For internal management tasks like accessing SSH, the Proxmox UI, or internal dashboards, you should deploy an overlay network like Tailscale or WireGuard to create a secure mesh network. By installing Tailscale on both your phone and your server, they connect peer-to-peer using strong WireGuard cryptography, allowing you to access your server's local IP address from anywhere in the world while remaining completely invisible to the public internet.

For external sharing of public-facing services like Plex, Nextcloud, or game servers with friends, you should use Cloudflare Tunnels instead. You achieve this by installing the cloudflared client inside a lightweight Proxmox LXC container, which establishes a secure outbound connection to Cloudflare's edge network. From there, you map your personal domain name to that tunnel, allowing Cloudflare to handle the SSL certificate, hide your home IP address entirely, and provide enterprise-grade DDoS protection—all without opening a single inbound port on your router.
Identity and Access Management
Do not rely on the built-in login screens of your various self-hosted applications, as they are prime targets for brute-force attacks.
You should place all your applications behind a reverse proxy like Nginx Proxy Manager or Traefik, and integrate it with a central Identity Provider like Authelia or Authentik.
With this setup, whenever you try to open any of your apps, the central system blocks you first. It forces you to log into one single webpage using a secure physical key (like a YubiKey) or a code from an authenticator app on your phone. You only get access to your actual apps after you pass this single, ultra-secure checkpoint.
OS-Level Hardening
Even with isolated containers and zero open ports, your base operating systems still require strict security hardening.
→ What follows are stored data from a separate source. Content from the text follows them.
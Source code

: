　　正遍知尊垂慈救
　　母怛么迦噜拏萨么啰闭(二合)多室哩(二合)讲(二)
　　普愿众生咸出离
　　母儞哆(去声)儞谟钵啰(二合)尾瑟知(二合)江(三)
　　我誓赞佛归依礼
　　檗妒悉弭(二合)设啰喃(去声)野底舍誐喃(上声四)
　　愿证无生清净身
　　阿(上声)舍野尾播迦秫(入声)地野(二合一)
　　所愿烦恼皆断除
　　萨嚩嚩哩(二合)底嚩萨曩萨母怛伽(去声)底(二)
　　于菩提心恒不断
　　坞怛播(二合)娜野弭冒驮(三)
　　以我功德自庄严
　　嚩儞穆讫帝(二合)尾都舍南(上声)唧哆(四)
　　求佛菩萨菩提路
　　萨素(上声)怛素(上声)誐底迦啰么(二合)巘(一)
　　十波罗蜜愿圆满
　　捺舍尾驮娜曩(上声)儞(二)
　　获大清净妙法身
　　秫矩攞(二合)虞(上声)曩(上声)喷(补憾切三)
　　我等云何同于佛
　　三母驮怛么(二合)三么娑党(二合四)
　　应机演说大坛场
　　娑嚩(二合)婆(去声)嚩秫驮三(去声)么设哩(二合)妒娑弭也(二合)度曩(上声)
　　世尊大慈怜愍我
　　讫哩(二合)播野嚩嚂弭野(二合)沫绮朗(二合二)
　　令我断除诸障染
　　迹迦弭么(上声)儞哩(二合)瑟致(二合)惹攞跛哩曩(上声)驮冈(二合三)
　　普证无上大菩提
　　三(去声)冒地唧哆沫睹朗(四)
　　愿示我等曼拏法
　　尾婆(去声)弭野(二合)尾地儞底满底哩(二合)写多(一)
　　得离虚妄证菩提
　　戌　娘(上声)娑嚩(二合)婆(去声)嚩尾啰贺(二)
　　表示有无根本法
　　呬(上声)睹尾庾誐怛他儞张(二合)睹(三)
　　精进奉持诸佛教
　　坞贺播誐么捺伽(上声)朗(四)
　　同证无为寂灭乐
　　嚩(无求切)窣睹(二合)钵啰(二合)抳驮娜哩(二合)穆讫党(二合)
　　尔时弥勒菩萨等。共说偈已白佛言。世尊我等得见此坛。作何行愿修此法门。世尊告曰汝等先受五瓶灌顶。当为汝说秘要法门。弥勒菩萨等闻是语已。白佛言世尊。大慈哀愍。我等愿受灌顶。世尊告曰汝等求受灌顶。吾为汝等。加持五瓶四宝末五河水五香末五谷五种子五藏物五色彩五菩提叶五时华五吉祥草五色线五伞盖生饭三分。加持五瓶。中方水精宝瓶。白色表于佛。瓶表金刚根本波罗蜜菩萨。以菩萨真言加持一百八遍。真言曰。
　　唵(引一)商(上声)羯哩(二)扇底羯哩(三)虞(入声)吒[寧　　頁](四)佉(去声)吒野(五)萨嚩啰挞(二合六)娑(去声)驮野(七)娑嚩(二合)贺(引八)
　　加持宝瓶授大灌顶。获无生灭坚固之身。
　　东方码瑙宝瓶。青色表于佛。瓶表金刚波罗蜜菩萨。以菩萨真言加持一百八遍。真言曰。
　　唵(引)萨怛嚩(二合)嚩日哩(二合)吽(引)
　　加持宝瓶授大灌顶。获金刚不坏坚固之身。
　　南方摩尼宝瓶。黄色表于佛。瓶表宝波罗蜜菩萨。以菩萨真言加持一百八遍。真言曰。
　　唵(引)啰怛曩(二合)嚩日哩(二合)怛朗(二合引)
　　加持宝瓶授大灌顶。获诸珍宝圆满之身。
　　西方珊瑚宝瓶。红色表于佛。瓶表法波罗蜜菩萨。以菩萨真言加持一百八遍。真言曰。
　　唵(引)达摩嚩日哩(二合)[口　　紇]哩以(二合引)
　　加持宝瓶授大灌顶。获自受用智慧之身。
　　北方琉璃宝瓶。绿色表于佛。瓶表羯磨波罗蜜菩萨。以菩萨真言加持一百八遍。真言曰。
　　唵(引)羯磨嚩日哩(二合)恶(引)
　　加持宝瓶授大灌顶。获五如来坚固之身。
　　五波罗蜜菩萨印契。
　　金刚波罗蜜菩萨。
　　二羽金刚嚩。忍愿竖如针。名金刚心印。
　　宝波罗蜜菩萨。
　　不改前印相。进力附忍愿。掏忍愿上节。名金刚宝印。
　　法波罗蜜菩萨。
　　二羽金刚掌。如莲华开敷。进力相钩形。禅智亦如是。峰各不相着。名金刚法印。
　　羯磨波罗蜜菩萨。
First, kill password authentication entirely by editing your /etc/ssh/sshd_config file and setting PasswordAuthentication no. Instead, generate secure Ed25519 SSH keys on your laptop and copy the public key to your servers, because traditional passwords can be brute-forced while SSH keys cannot.
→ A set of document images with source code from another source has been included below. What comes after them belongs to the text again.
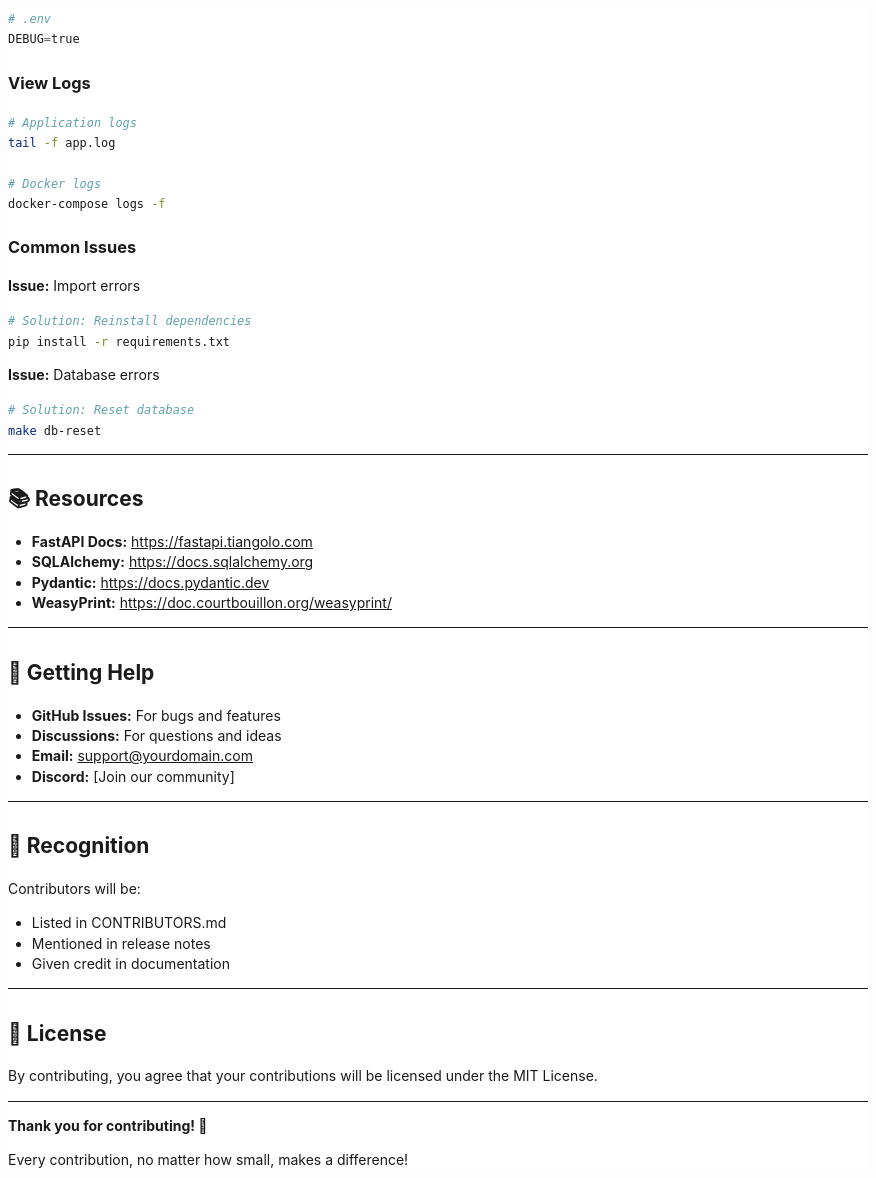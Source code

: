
 ```python
# .env
DEBUG=true
```

### View Logs

```bash
# Application logs
tail -f app.log

# Docker logs
docker-compose logs -f
```

### Common Issues

**Issue:** Import errors
```bash
# Solution: Reinstall dependencies
pip install -r requirements.txt
```

**Issue:** Database errors
```bash
# Solution: Reset database
make db-reset
```

---

## 📚 Resources

- **FastAPI Docs:** https://fastapi.tiangolo.com
- **SQLAlchemy:** https://docs.sqlalchemy.org
- **Pydantic:** https://docs.pydantic.dev
- **WeasyPrint:** https://doc.courtbouillon.org/weasyprint/

---

## 💬 Getting Help

- **GitHub Issues:** For bugs and features
- **Discussions:** For questions and ideas
- **Email:** support@yourdomain.com
- **Discord:** [Join our community]

---

## 🎉 Recognition

Contributors will be:
- Listed in CONTRIBUTORS.md
- Mentioned in release notes
- Given credit in documentation

---

## 📄 License

By contributing, you agree that your contributions will be licensed under the MIT License.

---

**Thank you for contributing! 🙏**

Every contribution, no matter how small, makes a difference!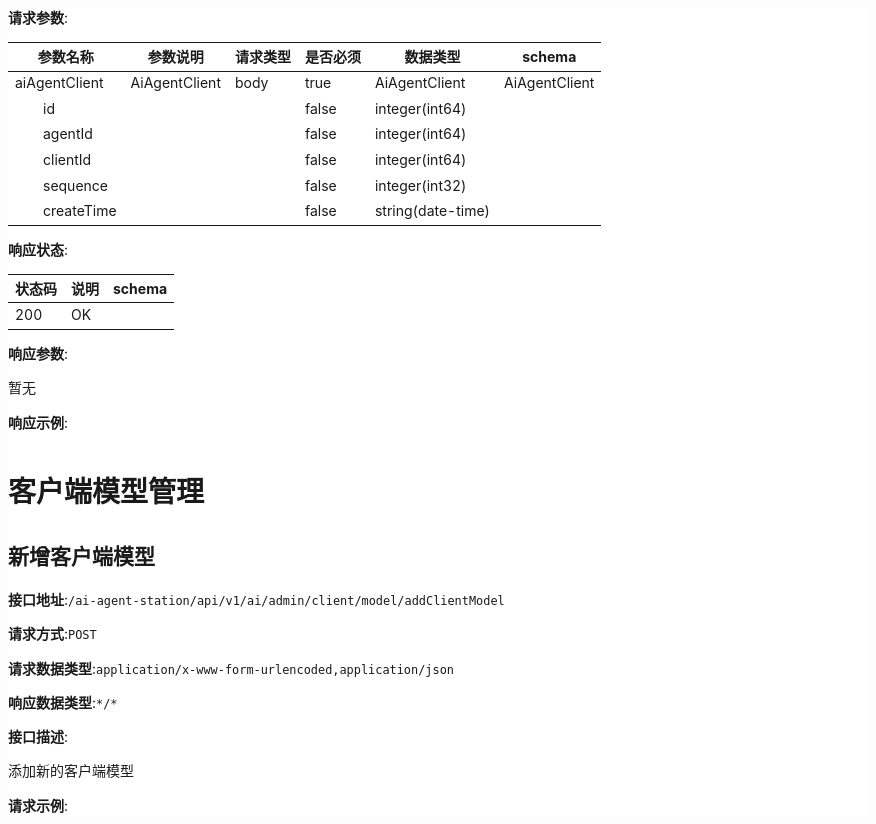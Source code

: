 
**请求参数**:


| 参数名称 | 参数说明 | 请求类型    | 是否必须 | 数据类型 | schema |
| -------- | -------- | ----- | -------- | -------- | ------ |
|aiAgentClient|AiAgentClient|body|true|AiAgentClient|AiAgentClient|
|&emsp;&emsp;id|||false|integer(int64)||
|&emsp;&emsp;agentId|||false|integer(int64)||
|&emsp;&emsp;clientId|||false|integer(int64)||
|&emsp;&emsp;sequence|||false|integer(int32)||
|&emsp;&emsp;createTime|||false|string(date-time)||


**响应状态**:


| 状态码 | 说明 | schema |
| -------- | -------- | ----- | 
|200|OK||


**响应参数**:


暂无


**响应示例**:
```javascript

```


# 客户端模型管理


## 新增客户端模型


**接口地址**:`/ai-agent-station/api/v1/ai/admin/client/model/addClientModel`


**请求方式**:`POST`


**请求数据类型**:`application/x-www-form-urlencoded,application/json`


**响应数据类型**:`*/*`


**接口描述**:<p>添加新的客户端模型</p>



**请求示例**:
If you must use Docker, you need to configure and run it in rootless mode. By default, the Docker daemon runs with root privileges, meaning a container breakout would grant an attacker complete control over your host system. Rootless Docker restricts everything to a standard user account.
Finally, implement an active defense with CrowdSec, as older tools like Fail2ban are outdated. CrowdSec parses your system logs in real-time to identify malicious behaviors like brute-forcing or port scanning, and automatically blocks those offending IPs at the firewall level. Because its threat intelligence is crowdsourced, if a malicious IP attacks another server on the global CrowdSec network, your server will proactively block that IP before it even attempts to hit your system.
Immutable Backups
Ransomware does not care if you have a mirrored RAID array, as it will simply encrypt your files and mirror those encrypted files across your drives. To properly protect yourself, you must follow the 3-2-1 backup rule: maintain 3 separate copies of your data, stored on 2 different types of media, with 1 copy kept offsite.

Start by spinning up a Proxmox Backup Server (PBS) instance, which supports deduplication and incremental backups so it only saves the specific blocks of data that have changed since the previous day. Next, configure a sync job within PBS to securely push an encrypted copy of your backups to an offsite, S3-compatible cloud storage provider like Backblaze B2 or AWS Glacier.
Finally, enable "Object Lock" on that cloud storage bucket to make your backups completely immutable; this ensures that even if an attacker manages to compromise your local backup server and attempts to wipe out your offsite data, the cloud provider will strictly refuse the deletion command for a predetermined time frame, such as 30 days.